La combinación de ambas averías creó un escenario de máxima tensión. Con un embrague que solo funcionaba una vez y un motor que podía fallar en cualquier momento, Sainz pilotaba literalmente sobre un hilo. La sensación, según sus propias palabras, era de estar jugando a la lotería con cada kilómetro recorrido.

"A mitad de la etapa, cuando se encendió la alarma, pensé que nos íbamos para casa. Estoy ya de propina", reconocía con sinceridad el piloto, utilizando una expresión coloquial que reflejaba perfectamente su estado de ánimo. La frase "estar de propina" en el argot español significa haber obtenido algo extra, un beneficio inesperado, en este caso referido a poder continuar en carrera.

A pesar de no haber podido recortar distancias con sus rivales directos como Lategan o Al-Attiyah, Sainz mostraba una satisfacción enorme por el simple hecho de haber llegado a meta. "Para mí hoy es como una victoria después del problema que tuvimos ayer. Haber llegado hoy me hace estar súper feliz. No me importa el tiempo", declaraba con evidente alivio.

Esta actitud demuestra la mentalidad del campeón: en momentos de crisis, el objetivo principal deja de ser la victoria y se convierte en la supervivencia. Cada kilómetro superado se transforma en un pequeño triunfo, cada etapa completada en una gesta. Sainz, con tres Dakars en su palmarés, sabe mejor que nadie que la regularidad y la capacidad de superar adversidades son tan importantes como la velocidad pura.

La penalización de un minuto que recibió por no detenerse en la zona de neutralización, lejos de molestarle, parecía un precio insignificante comparado con el riesgo real de quedarse parado en mitad de la especial. Era una decisión lógica y necesaria, una apuesta segura por la continuidad en la carrera.

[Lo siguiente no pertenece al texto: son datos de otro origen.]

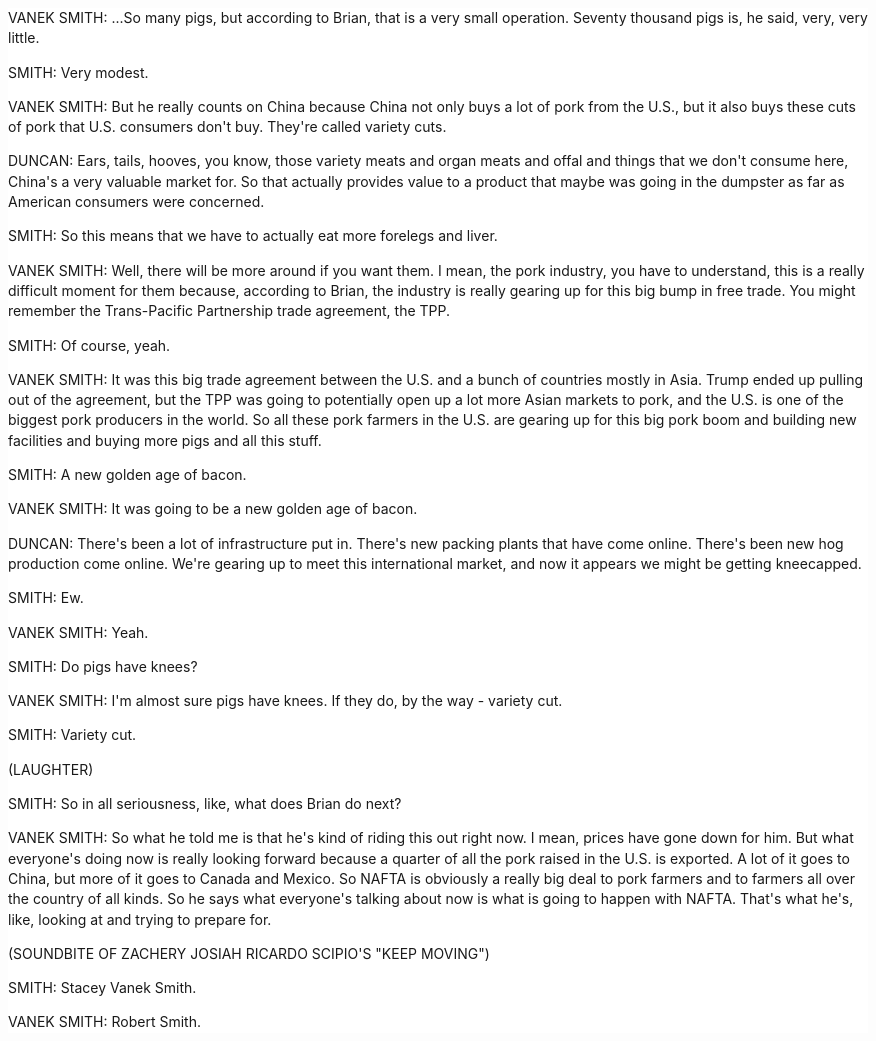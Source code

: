 VANEK SMITH: ...So many pigs, but according to Brian, that is a very small operation. Seventy thousand pigs is, he said, very, very little.

SMITH: Very modest.

VANEK SMITH: But he really counts on China because China not only buys a lot of pork from the U.S., but it also buys these cuts of pork that U.S. consumers don't buy. They're called variety cuts.

DUNCAN: Ears, tails, hooves, you know, those variety meats and organ meats and offal and things that we don't consume here, China's a very valuable market for. So that actually provides value to a product that maybe was going in the dumpster as far as American consumers were concerned.

SMITH: So this means that we have to actually eat more forelegs and liver.

VANEK SMITH: Well, there will be more around if you want them. I mean, the pork industry, you have to understand, this is a really difficult moment for them because, according to Brian, the industry is really gearing up for this big bump in free trade. You might remember the Trans-Pacific Partnership trade agreement, the TPP.

SMITH: Of course, yeah.

VANEK SMITH: It was this big trade agreement between the U.S. and a bunch of countries mostly in Asia. Trump ended up pulling out of the agreement, but the TPP was going to potentially open up a lot more Asian markets to pork, and the U.S. is one of the biggest pork producers in the world. So all these pork farmers in the U.S. are gearing up for this big pork boom and building new facilities and buying more pigs and all this stuff.

SMITH: A new golden age of bacon.

VANEK SMITH: It was going to be a new golden age of bacon.

DUNCAN: There's been a lot of infrastructure put in. There's new packing plants that have come online. There's been new hog production come online. We're gearing up to meet this international market, and now it appears we might be getting kneecapped.

SMITH: Ew.

VANEK SMITH: Yeah.

SMITH: Do pigs have knees?

VANEK SMITH: I'm almost sure pigs have knees. If they do, by the way - variety cut.

SMITH: Variety cut.

(LAUGHTER)

SMITH: So in all seriousness, like, what does Brian do next?

VANEK SMITH: So what he told me is that he's kind of riding this out right now. I mean, prices have gone down for him. But what everyone's doing now is really looking forward because a quarter of all the pork raised in the U.S. is exported. A lot of it goes to China, but more of it goes to Canada and Mexico. So NAFTA is obviously a really big deal to pork farmers and to farmers all over the country of all kinds. So he says what everyone's talking about now is what is going to happen with NAFTA. That's what he's, like, looking at and trying to prepare for.

(SOUNDBITE OF ZACHERY JOSIAH RICARDO SCIPIO'S "KEEP MOVING")

SMITH: Stacey Vanek Smith.

VANEK SMITH: Robert Smith.
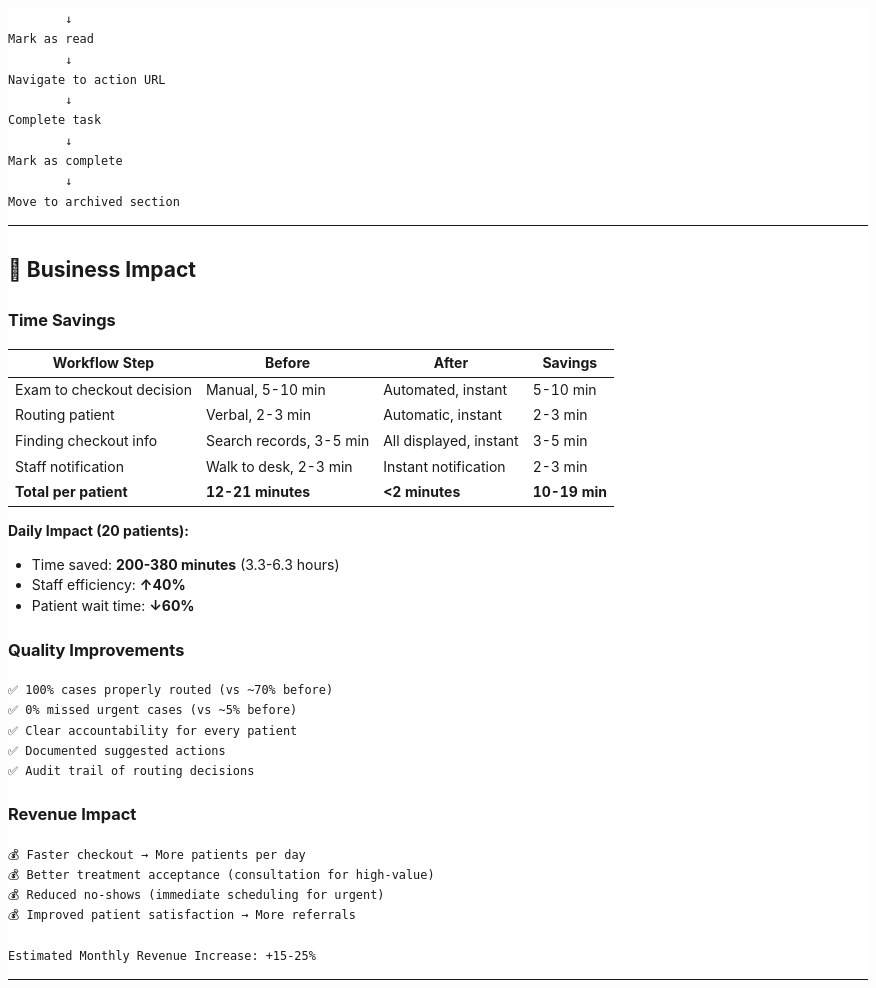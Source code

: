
 ```
        ↓
Mark as read
        ↓
Navigate to action URL
        ↓
Complete task
        ↓
Mark as complete
        ↓
Move to archived section
```

---

## 🎯 Business Impact

### Time Savings

| Workflow Step | Before | After | Savings |
|---------------|--------|-------|---------|
| Exam to checkout decision | Manual, 5-10 min | Automated, instant | 5-10 min |
| Routing patient | Verbal, 2-3 min | Automatic, instant | 2-3 min |
| Finding checkout info | Search records, 3-5 min | All displayed, instant | 3-5 min |
| Staff notification | Walk to desk, 2-3 min | Instant notification | 2-3 min |
| **Total per patient** | **12-21 minutes** | **<2 minutes** | **10-19 min** |

**Daily Impact (20 patients):**
- Time saved: **200-380 minutes** (3.3-6.3 hours)
- Staff efficiency: **↑40%**
- Patient wait time: **↓60%**

### Quality Improvements

```
✅ 100% cases properly routed (vs ~70% before)
✅ 0% missed urgent cases (vs ~5% before)
✅ Clear accountability for every patient
✅ Documented suggested actions
✅ Audit trail of routing decisions
```

### Revenue Impact

```
💰 Faster checkout → More patients per day
💰 Better treatment acceptance (consultation for high-value)
💰 Reduced no-shows (immediate scheduling for urgent)
💰 Improved patient satisfaction → More referrals

Estimated Monthly Revenue Increase: +15-25%
```

---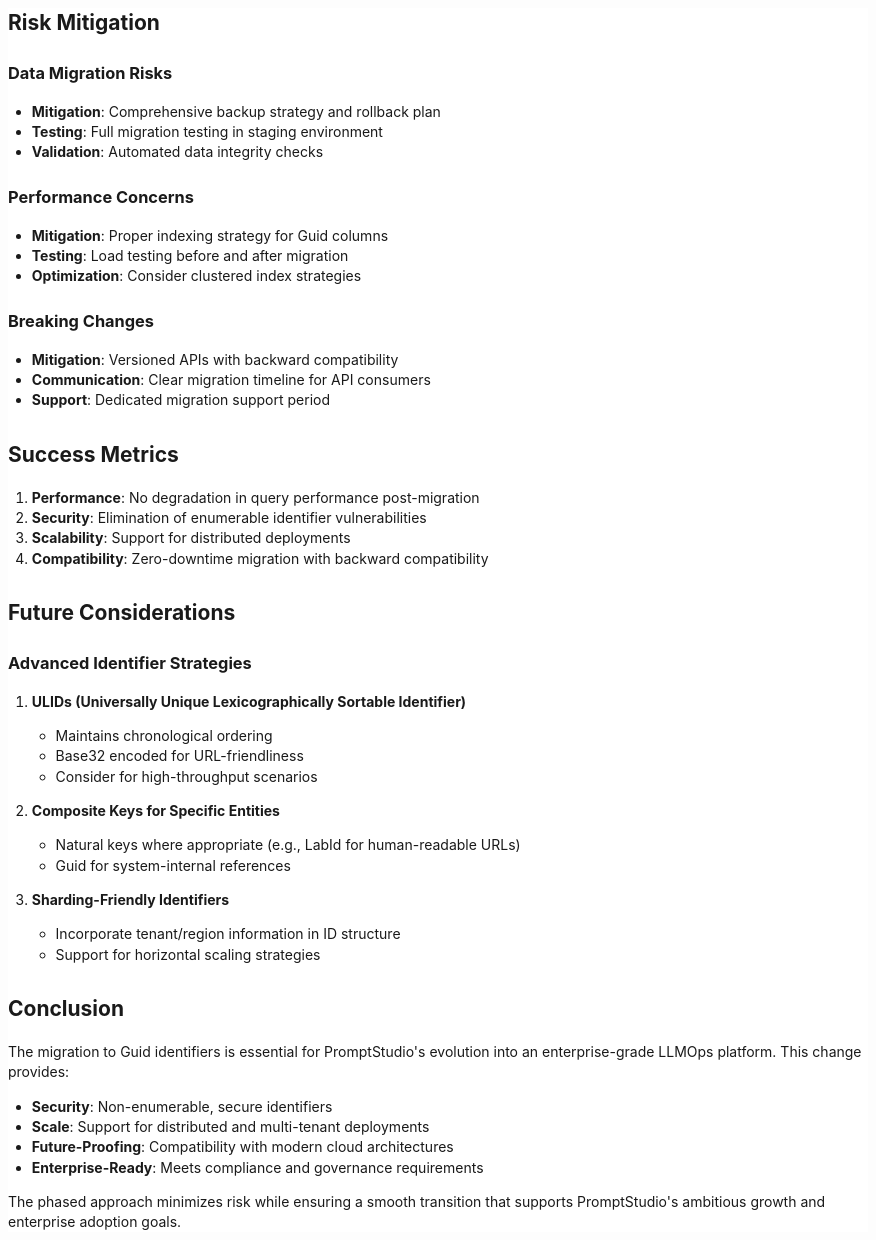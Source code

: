 ## Risk Mitigation

### Data Migration Risks
- **Mitigation**: Comprehensive backup strategy and rollback plan
- **Testing**: Full migration testing in staging environment
- **Validation**: Automated data integrity checks

### Performance Concerns
- **Mitigation**: Proper indexing strategy for Guid columns
- **Testing**: Load testing before and after migration
- **Optimization**: Consider clustered index strategies

### Breaking Changes
- **Mitigation**: Versioned APIs with backward compatibility
- **Communication**: Clear migration timeline for API consumers
- **Support**: Dedicated migration support period

## Success Metrics

1. **Performance**: No degradation in query performance post-migration
2. **Security**: Elimination of enumerable identifier vulnerabilities
3. **Scalability**: Support for distributed deployments
4. **Compatibility**: Zero-downtime migration with backward compatibility

## Future Considerations

### Advanced Identifier Strategies

1. **ULIDs (Universally Unique Lexicographically Sortable Identifier)**
   - Maintains chronological ordering
   - Base32 encoded for URL-friendliness
   - Consider for high-throughput scenarios

2. **Composite Keys for Specific Entities**
   - Natural keys where appropriate (e.g., LabId for human-readable URLs)
   - Guid for system-internal references

3. **Sharding-Friendly Identifiers**
   - Incorporate tenant/region information in ID structure
   - Support for horizontal scaling strategies

## Conclusion

The migration to Guid identifiers is essential for PromptStudio's evolution into an enterprise-grade LLMOps platform. This change provides:

- **Security**: Non-enumerable, secure identifiers
- **Scale**: Support for distributed and multi-tenant deployments  
- **Future-Proofing**: Compatibility with modern cloud architectures
- **Enterprise-Ready**: Meets compliance and governance requirements

The phased approach minimizes risk while ensuring a smooth transition that supports PromptStudio's ambitious growth and enterprise adoption goals.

El equipo técnico deberá trabajar ahora contrarreloj para solucionar definitivamente estos problemas. La fiabilidad del Ford Raptor está en entredicho, y en una prueba tan exigente como el Dakar, donde la resistencia mecánica es tan crucial como el talento del piloto, no se pueden permitir más sustos de esta magnitud.

Para Sainz, el objetivo ahora es recuperar la confianza en su máquina y volver a la lucha por las posiciones de cabeza. Con la moral intacta después de esta odisea mecánica, el piloto español demostró una vez más por qué es considerado uno de los grandes especialistas del rally raid mundial. Su capacidad para gestionar la presión y tomar decisiones acertadas en momentos límite marca la diferencia entre un buen piloto y un campeón.

La jornada de mañana presentará nuevos desafíos, pero Sainz llega con el ánimo reforzado. Superar una doble avería de esta envergadura no solo es un logro técnico, sino también psicológico. El piloto madrileño ha demostrado que, incluso con las peores cartas, sabe jugar su mano con maestría.

En el mundo del automovilismo, y especialmente en el Dakar, la suerte juega un papel importante, pero la experiencia y la sangre fría son insustituibles. Hoy, Carlos Sainz ha tenido que echar mano de todas sus armas para seguir vivo en la carrera. La aventura continúa, y con ella, la esperanza de poder luchar por esa cuarta corona que tanto desea.